→ **About this task**
Copy out, exactly, the first line of the entries below and every line after it through the one containing "Properties of Osmium".

##### Data shown

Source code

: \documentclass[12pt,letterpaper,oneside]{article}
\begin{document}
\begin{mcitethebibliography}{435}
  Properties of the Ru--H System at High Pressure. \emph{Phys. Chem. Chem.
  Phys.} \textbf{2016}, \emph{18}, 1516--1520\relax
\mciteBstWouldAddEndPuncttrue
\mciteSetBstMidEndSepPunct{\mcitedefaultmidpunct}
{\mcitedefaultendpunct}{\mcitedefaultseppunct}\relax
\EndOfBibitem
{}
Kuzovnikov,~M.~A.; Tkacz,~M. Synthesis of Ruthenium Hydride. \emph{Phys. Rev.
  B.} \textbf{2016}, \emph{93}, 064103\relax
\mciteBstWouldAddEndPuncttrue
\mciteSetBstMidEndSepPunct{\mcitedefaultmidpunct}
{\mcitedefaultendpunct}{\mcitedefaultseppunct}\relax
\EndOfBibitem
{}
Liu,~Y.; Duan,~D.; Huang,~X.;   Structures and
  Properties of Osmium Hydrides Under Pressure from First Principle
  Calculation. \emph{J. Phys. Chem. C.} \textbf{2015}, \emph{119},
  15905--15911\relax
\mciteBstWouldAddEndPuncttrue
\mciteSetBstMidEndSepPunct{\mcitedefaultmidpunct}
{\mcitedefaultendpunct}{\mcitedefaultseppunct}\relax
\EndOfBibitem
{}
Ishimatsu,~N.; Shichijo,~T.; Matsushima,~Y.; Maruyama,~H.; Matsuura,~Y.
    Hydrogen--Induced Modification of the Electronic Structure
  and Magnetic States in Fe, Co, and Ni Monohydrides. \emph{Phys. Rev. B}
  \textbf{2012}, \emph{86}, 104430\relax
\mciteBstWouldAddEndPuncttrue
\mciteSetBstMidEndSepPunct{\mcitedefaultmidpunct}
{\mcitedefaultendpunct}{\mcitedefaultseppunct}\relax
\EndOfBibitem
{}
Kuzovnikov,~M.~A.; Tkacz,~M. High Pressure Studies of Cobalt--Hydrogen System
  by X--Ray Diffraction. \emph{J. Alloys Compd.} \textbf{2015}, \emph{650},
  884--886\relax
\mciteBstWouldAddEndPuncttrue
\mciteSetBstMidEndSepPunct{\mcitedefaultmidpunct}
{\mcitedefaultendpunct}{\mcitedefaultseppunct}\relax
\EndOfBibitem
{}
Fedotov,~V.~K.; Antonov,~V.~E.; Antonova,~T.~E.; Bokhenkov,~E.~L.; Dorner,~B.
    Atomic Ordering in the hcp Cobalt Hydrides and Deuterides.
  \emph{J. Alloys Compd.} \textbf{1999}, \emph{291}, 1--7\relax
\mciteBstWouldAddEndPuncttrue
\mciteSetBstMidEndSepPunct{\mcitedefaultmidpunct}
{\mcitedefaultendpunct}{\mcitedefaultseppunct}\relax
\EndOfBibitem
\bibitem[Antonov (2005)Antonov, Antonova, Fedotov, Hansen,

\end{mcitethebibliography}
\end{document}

##########

→ **Answer section**
Source code

: \documentclass[12pt,letterpaper,oneside]{article}
\begin{document}
\begin{mcitethebibliography}{435}
  Properties of the Ru--H System at High Pressure. \emph{Phys. Chem. Chem.
  Phys.} \textbf{2016}, \emph{18}, 1516--1520\relax
\mciteBstWouldAddEndPuncttrue
\mciteSetBstMidEndSepPunct{\mcitedefaultmidpunct}
{\mcitedefaultendpunct}{\mcitedefaultseppunct}\relax
\EndOfBibitem
{}
Kuzovnikov,~M.~A.; Tkacz,~M. Synthesis of Ruthenium Hydride. \emph{Phys. Rev.
  B.} \textbf{2016}, \emph{93}, 064103\relax
\mciteBstWouldAddEndPuncttrue
\mciteSetBstMidEndSepPunct{\mcitedefaultmidpunct}
{\mcitedefaultendpunct}{\mcitedefaultseppunct}\relax
\EndOfBibitem
{}
Liu,~Y.; Duan,~D.; Huang,~X.;   Structures and
  Properties of Osmium Hydrides Under Pressure from First Principle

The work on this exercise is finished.